All ACOs that succeed in reducing the rate of growth in the cost of care while providing high quality care may share in the savings to Medicare. To ensure high quality of care, ACOs will report performance on 33 measures relating to care coordination and patient safety, use of appropriate preventive health services, improved care for at-risk populations, and patient and caregiver experience of care.

Five of the ACOs announced today applied for a version of the program that allows them to earn a higher share of any savings by also being held accountable for a share of any losses if the costs of care for the beneficiaries assigned to them increase.

Participation in an ACO is purely voluntary for providers. Because the Shared Savings Program is part of the original Medicare fee-for-service program, beneficiaries served by these ACOs will continue to have free choice about the care they receive and from whom they seek care, without regard to whether a particular provider or supplier is participating in an ACO.

Descriptions of the participating ACOs are appended to this Fact Sheet.
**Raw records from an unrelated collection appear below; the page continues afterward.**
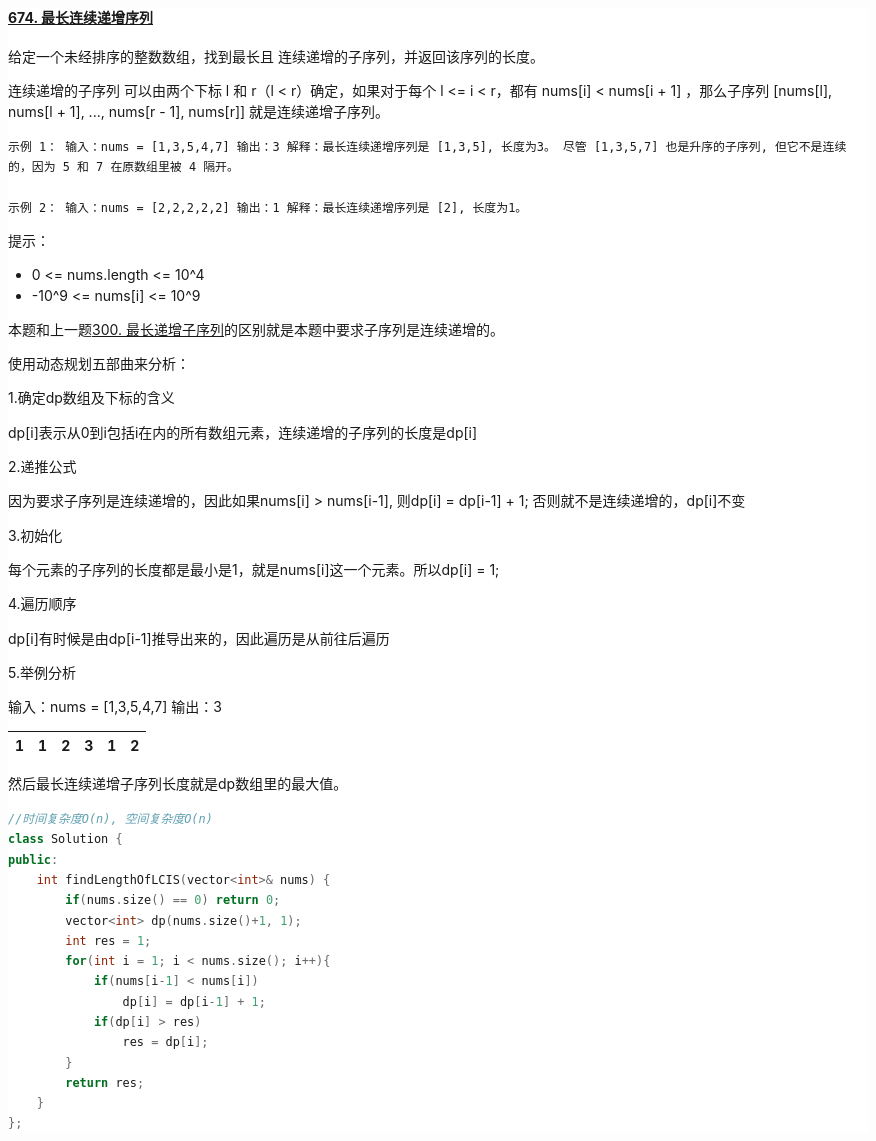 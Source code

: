 #### [674. 最长连续递增序列](https://leetcode-cn.com/problems/longest-continuous-increasing-subsequence/)

给定一个未经排序的整数数组，找到最长且 连续递增的子序列，并返回该序列的长度。

连续递增的子序列 可以由两个下标 l 和 r（l < r）确定，如果对于每个 l <= i < r，都有 nums[i] < nums[i + 1] ，那么子序列 [nums[l], nums[l + 1], ..., nums[r - 1], nums[r]] 就是连续递增子序列。

```
示例 1： 输入：nums = [1,3,5,4,7] 输出：3 解释：最长连续递增序列是 [1,3,5], 长度为3。 尽管 [1,3,5,7] 也是升序的子序列, 但它不是连续的，因为 5 和 7 在原数组里被 4 隔开。

示例 2： 输入：nums = [2,2,2,2,2] 输出：1 解释：最长连续递增序列是 [2], 长度为1。
```

提示：

- 0 <= nums.length <= 10^4
- -10^9 <= nums[i] <= 10^9

本题和上一题[300. 最长递增子序列](https://leetcode-cn.com/problems/longest-increasing-subsequence/)的区别就是本题中要求子序列是连续递增的。

使用动态规划五部曲来分析：

1.确定dp数组及下标的含义

dp[i]表示从0到i包括i在内的所有数组元素，连续递增的子序列的长度是dp[i]

2.递推公式

因为要求子序列是连续递增的，因此如果nums[i] > nums[i-1], 则dp[i] = dp[i-1] + 1; 否则就不是连续递增的，dp[i]不变

3.初始化

每个元素的子序列的长度都是最小是1，就是nums[i]这一个元素。所以dp[i] = 1;

4.遍历顺序

dp[i]有时候是由dp[i-1]推导出来的，因此遍历是从前往后遍历

5.举例分析

输入：nums = [1,3,5,4,7]    输出：3

| 1    | 1    | 2    | 3    | 1    | 2    |
| ---- | ---- | ---- | ---- | ---- | ---- |

然后最长连续递增子序列长度就是dp数组里的最大值。

```c++
//时间复杂度O(n), 空间复杂度O(n)
class Solution {
public:
    int findLengthOfLCIS(vector<int>& nums) {
        if(nums.size() == 0) return 0;
        vector<int> dp(nums.size()+1, 1);
        int res = 1; 
        for(int i = 1; i < nums.size(); i++){
            if(nums[i-1] < nums[i])
                dp[i] = dp[i-1] + 1;
            if(dp[i] > res) 
                res = dp[i];
        }
        return res;
    }
};
```
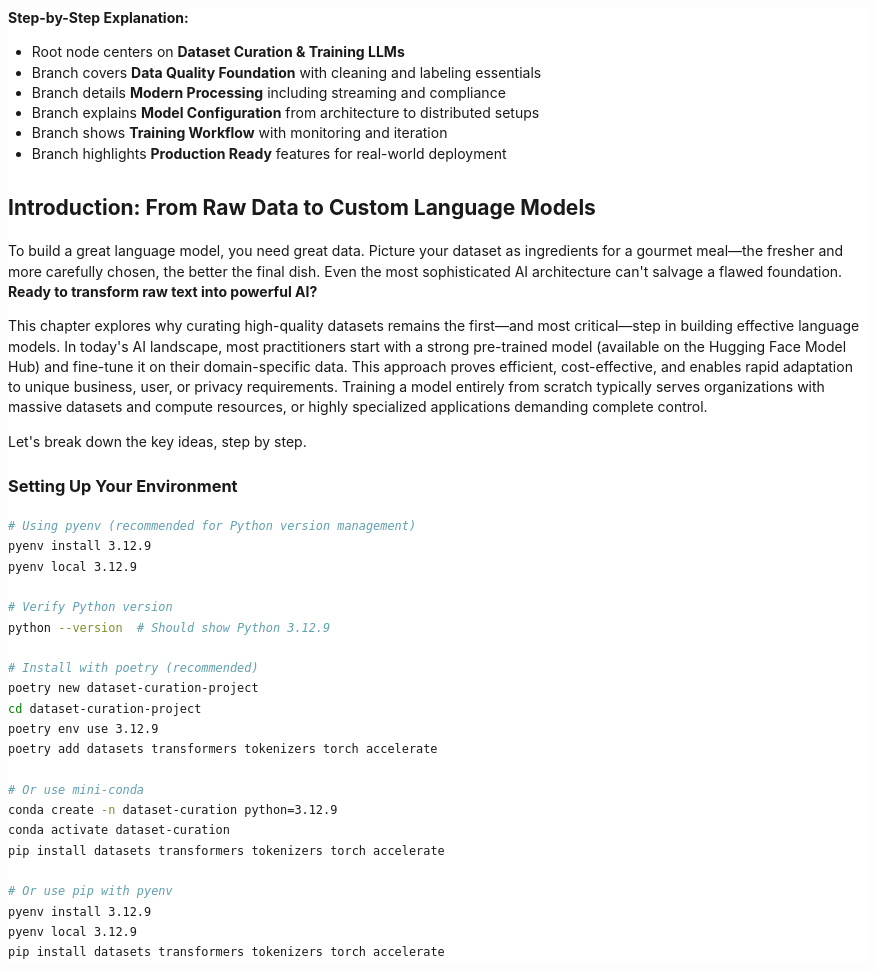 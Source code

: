 **Step-by-Step Explanation:**

- Root node centers on **Dataset Curation & Training LLMs**
- Branch covers **Data Quality Foundation** with cleaning and labeling essentials
- Branch details **Modern Processing** including streaming and compliance
- Branch explains **Model Configuration** from architecture to distributed setups
- Branch shows **Training Workflow** with monitoring and iteration
- Branch highlights **Production Ready** features for real-world deployment

## Introduction: From Raw Data to Custom Language Models

To build a great language model, you need great data. Picture your dataset as ingredients for a gourmet meal—the fresher and more carefully chosen, the better the final dish. Even the most sophisticated AI architecture can't salvage a flawed foundation. **Ready to transform raw text into powerful AI?**

This chapter explores why curating high-quality datasets remains the first—and most critical—step in building effective language models. In today's AI landscape, most practitioners start with a strong pre-trained model (available on the Hugging Face Model Hub) and fine-tune it on their domain-specific data. This approach proves efficient, cost-effective, and enables rapid adaptation to unique business, user, or privacy requirements. Training a model entirely from scratch typically serves organizations with massive datasets and compute resources, or highly specialized applications demanding complete control.

Let's break down the key ideas, step by step.

### Setting Up Your Environment

```bash
# Using pyenv (recommended for Python version management)
pyenv install 3.12.9
pyenv local 3.12.9

# Verify Python version
python --version  # Should show Python 3.12.9

# Install with poetry (recommended)
poetry new dataset-curation-project
cd dataset-curation-project
poetry env use 3.12.9
poetry add datasets transformers tokenizers torch accelerate

# Or use mini-conda
conda create -n dataset-curation python=3.12.9
conda activate dataset-curation
pip install datasets transformers tokenizers torch accelerate

# Or use pip with pyenv
pyenv install 3.12.9
pyenv local 3.12.9
pip install datasets transformers tokenizers torch accelerate

```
Background on the Shared Savings Program:

Section 3022 of the Affordable Care Act added a new section 1899 to the Social Security Act that requires the Secretary to establish the Shared Savings Program. The program is intended to encourage physicians and other providers of Medicare-covered services and supplies (e.g., hospitals and others involved in patient care), to create a new type of health care entity, an ACO, that agrees to be held accountable for improving the health and experience of care for individuals and improving the health of populations, while reducing the rate of growth in health care spending. Studies have shown that better care often costs less, because coordinated care helps to ensure that the patient receives the right care at the right time, partly because patients avoid unnecessary duplication of services and dangerous medical errors.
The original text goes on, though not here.